Prolog

53 9 0
                                    

Jakarta, Juli 2010


“Alya, main yuk!”

Gadis kecil berambut panjang bergelombang itu seketika menarik tangannya, menghindari tangan bocah laki-laki di depannya yang berusaha menggenggam lengannya. Keningnya berkerut. Matanya tampak penuh dengan tanda tanya.

Namun, respons gadis kecil itu tak membuat bocah laki-laki di depannya menyerah. Ia mendekat. “Ayo, Al. Aku mau ajak kamu ke tempat bagus,” ucapnya sambil kembali berusaha meraih lengan gadis yang ia panggil “Alya” itu.

Belum sempat bocah itu meraih Alya, seorang wanita muncul dari balik pintu rumah di mana mereka sedang bercengkerama. Wanita itu keluar dan mendekati dua bocah berbeda ekspresi itu.

“Eh, Naven di sini?” sapa wanita itu ramah. Ia pun berjongkok untuk menyamakan tingginya dengan kedua bocah itu.

Bocah laki-laki itu tersenyum lebar. Menunjukkan deretan giginya yang mulai keropos dan ompong. Naven mengangguk antusias, menjawab pertanyaan wanita itu. “Naven mau ajak Alya main, Tante,” tuturnya bersemangat.

Namun, raut wajah penuh semangatnya seketika berubah menjadi penuh tanya saat tiba-tiba Alya berlari dan bersembunyi di balik tubuh wanita itu. Tangannya pun menggenggam erat pakaian yang wanita itu kenakan.

“Bunda,” ucapnya pelan, hampir seperti berbisik. Ia mengeratkan genggaman pada kain di tangannya. Badannya sepenuhnya ia sembunyikan di balik tubuh sang bunda. Kini hanya kepala Alya yang melongok yang bisa Naven lihat.

Wanita yang merupakan ibunda dari Alya itu menatap sang putri dan tersenyum. Perlahan, ia menarik Alya agar tak lagi bersembunyi di balik tubuhnya. “Kenapa, Sayang? Itu Naven. Kan dulu Alya sering main sama Naven,” ucapnya. Ia tahu, ada rasa takut yang bergelayut di benak putri semata wayangnya itu.

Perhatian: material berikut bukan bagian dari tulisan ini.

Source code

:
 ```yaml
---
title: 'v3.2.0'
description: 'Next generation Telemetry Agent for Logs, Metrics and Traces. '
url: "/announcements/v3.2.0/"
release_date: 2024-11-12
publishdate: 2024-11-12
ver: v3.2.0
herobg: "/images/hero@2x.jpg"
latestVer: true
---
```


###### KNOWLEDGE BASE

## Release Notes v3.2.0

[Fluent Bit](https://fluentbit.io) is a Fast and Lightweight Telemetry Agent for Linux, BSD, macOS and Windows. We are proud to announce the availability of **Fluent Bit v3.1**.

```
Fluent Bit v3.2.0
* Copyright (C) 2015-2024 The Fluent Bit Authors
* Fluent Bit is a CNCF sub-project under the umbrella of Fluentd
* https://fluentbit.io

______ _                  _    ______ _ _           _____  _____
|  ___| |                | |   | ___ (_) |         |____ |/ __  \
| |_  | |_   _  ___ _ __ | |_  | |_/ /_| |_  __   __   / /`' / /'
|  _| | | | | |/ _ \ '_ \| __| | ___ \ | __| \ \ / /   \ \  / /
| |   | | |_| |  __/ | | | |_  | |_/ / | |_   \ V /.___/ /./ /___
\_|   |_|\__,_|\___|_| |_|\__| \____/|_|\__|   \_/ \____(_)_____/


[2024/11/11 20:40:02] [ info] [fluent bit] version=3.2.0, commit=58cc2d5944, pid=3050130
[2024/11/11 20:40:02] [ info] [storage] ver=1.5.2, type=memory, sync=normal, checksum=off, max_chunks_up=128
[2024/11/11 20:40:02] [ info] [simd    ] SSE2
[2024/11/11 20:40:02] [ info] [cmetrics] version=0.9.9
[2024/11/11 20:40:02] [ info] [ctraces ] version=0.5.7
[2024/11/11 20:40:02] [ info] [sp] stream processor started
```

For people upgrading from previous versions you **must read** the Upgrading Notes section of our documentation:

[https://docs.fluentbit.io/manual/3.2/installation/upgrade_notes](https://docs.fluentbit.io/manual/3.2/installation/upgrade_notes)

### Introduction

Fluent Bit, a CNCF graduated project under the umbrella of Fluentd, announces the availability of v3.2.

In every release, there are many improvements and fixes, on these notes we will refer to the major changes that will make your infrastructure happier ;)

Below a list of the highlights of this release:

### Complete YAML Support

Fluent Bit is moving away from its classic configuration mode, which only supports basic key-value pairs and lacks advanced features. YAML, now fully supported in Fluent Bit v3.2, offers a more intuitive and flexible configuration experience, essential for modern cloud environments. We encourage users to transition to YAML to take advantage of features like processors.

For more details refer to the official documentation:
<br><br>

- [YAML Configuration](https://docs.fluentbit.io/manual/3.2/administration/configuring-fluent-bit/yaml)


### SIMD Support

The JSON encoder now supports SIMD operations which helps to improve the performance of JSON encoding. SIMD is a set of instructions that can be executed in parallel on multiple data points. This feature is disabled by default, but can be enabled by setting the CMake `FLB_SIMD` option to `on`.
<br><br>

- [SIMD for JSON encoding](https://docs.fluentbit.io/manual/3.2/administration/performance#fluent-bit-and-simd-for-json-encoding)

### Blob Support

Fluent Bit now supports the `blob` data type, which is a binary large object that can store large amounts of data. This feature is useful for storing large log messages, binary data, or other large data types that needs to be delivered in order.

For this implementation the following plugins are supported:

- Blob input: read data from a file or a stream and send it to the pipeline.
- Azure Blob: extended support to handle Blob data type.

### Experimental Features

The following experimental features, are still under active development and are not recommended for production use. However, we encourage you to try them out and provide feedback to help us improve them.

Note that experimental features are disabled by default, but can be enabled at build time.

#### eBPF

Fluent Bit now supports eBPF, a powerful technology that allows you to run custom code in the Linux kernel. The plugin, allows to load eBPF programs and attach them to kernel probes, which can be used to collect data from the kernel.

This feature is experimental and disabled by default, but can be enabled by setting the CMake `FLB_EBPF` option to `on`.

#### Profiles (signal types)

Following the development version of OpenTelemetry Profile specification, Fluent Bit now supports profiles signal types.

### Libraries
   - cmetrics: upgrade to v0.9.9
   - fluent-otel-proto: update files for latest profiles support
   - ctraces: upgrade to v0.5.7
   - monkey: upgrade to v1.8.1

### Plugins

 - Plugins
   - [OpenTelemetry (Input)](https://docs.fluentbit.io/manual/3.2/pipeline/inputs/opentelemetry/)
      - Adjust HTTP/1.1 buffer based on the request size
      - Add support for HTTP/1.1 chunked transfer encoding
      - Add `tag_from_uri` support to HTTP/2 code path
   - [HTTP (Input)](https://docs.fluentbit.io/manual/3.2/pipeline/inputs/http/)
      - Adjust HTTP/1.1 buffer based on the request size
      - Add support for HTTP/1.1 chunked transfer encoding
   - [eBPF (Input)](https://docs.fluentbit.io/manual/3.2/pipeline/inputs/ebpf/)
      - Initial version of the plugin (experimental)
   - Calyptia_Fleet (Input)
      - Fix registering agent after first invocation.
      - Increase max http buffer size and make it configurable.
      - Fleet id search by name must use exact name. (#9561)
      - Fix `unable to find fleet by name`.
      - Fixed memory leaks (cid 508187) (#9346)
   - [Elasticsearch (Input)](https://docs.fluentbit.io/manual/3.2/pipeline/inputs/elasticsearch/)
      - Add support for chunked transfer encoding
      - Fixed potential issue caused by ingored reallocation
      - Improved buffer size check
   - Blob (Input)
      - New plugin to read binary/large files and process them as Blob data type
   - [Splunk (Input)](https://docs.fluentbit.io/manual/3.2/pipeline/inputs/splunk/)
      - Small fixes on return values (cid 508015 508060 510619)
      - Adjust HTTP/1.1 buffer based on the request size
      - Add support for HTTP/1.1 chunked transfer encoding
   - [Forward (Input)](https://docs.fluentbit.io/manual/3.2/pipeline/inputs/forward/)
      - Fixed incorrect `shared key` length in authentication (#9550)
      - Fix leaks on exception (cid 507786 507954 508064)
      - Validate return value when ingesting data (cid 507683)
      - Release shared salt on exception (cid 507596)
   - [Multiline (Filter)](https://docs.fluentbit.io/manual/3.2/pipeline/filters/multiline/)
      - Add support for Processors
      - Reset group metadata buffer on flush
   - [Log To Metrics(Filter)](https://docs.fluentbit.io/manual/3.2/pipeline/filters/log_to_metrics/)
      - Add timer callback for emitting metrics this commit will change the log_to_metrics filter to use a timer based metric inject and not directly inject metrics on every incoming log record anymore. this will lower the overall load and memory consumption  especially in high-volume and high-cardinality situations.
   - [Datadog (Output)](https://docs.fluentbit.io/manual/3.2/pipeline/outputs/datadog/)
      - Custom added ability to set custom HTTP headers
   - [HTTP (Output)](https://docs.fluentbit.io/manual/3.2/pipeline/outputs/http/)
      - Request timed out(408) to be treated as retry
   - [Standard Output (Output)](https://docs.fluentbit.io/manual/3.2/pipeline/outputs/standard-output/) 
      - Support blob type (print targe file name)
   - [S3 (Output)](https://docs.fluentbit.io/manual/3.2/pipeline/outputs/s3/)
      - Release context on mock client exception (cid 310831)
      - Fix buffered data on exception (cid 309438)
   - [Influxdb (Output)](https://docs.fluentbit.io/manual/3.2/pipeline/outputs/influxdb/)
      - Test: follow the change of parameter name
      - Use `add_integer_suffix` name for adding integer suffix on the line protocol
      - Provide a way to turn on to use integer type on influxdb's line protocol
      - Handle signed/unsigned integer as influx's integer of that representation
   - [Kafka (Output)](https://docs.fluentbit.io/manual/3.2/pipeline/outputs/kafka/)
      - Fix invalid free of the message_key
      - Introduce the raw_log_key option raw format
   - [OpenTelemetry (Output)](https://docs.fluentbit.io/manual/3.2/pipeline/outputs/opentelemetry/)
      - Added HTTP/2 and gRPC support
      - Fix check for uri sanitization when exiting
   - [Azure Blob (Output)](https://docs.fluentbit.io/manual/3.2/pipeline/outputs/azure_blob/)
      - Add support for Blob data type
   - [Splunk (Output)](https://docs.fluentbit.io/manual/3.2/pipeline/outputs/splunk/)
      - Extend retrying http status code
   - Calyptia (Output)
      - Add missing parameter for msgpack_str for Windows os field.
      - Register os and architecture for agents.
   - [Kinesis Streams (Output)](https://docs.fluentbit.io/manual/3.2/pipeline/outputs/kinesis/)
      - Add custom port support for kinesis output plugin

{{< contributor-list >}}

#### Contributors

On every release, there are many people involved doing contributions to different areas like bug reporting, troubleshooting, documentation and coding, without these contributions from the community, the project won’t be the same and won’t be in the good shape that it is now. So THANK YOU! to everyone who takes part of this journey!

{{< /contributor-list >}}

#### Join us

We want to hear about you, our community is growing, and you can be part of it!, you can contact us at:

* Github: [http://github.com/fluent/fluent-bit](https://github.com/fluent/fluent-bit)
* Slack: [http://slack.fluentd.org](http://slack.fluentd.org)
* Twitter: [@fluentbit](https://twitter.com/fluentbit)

Kepala Alya meneleng. “Iya, Bunda?”

“Iya. Mamanya Naven waktu itu bilang. Katanya dulu Naven suka main ke sini, main-main sama Alya. Terus kemarin mamanya Naven juga ngasih liat foto. Katanya itu foto Naven sama Alya. Ada yang mirip Alya, tau, mukanya,” tutur Naven panjang lebar. Ia terlihat begitu bersemangat.

Jelas dia bersemangat. Dia bisa bermain dengan teman seperpopokannya dulu. Keluarga Alya sebelumnya memang tinggal di Jakarta. Namun, saat Alya berusia kurang lebih satu tahun, mereka pindah ke Bandung karena ayah Alya dipindah tugaskan. Dan setelah lima tahun berselang, mereka kembali ke Jakarta.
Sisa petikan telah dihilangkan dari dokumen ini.